_Task statement_.
In the entries below, every line that contains "localhost" must be located and copied.

_Exercise data_.
==============================

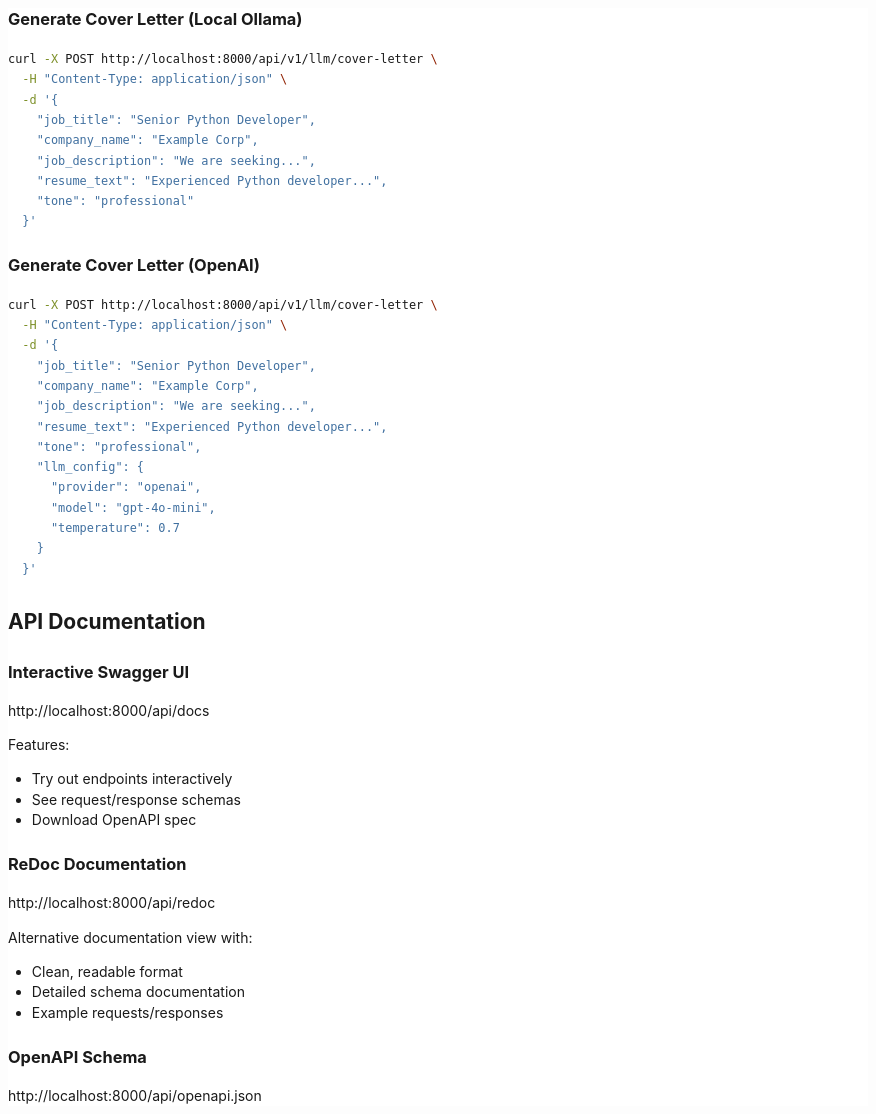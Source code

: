 ### Generate Cover Letter (Local Ollama)

```bash
curl -X POST http://localhost:8000/api/v1/llm/cover-letter \
  -H "Content-Type: application/json" \
  -d '{
    "job_title": "Senior Python Developer",
    "company_name": "Example Corp",
    "job_description": "We are seeking...",
    "resume_text": "Experienced Python developer...",
    "tone": "professional"
  }'
```

### Generate Cover Letter (OpenAI)

```bash
curl -X POST http://localhost:8000/api/v1/llm/cover-letter \
  -H "Content-Type: application/json" \
  -d '{
    "job_title": "Senior Python Developer",
    "company_name": "Example Corp",
    "job_description": "We are seeking...",
    "resume_text": "Experienced Python developer...",
    "tone": "professional",
    "llm_config": {
      "provider": "openai",
      "model": "gpt-4o-mini",
      "temperature": 0.7
    }
  }'
```

## API Documentation

### Interactive Swagger UI
http://localhost:8000/api/docs

Features:
- Try out endpoints interactively
- See request/response schemas
- Download OpenAPI spec

### ReDoc Documentation
http://localhost:8000/api/redoc

Alternative documentation view with:
- Clean, readable format
- Detailed schema documentation
- Example requests/responses

### OpenAPI Schema
http://localhost:8000/api/openapi.json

==============================

_Answer below_.
curl -X POST http://localhost:8000/api/v1/llm/cover-letter \
curl -X POST http://localhost:8000/api/v1/llm/cover-letter \
http://localhost:8000/api/docs
http://localhost:8000/api/redoc
http://localhost:8000/api/openapi.json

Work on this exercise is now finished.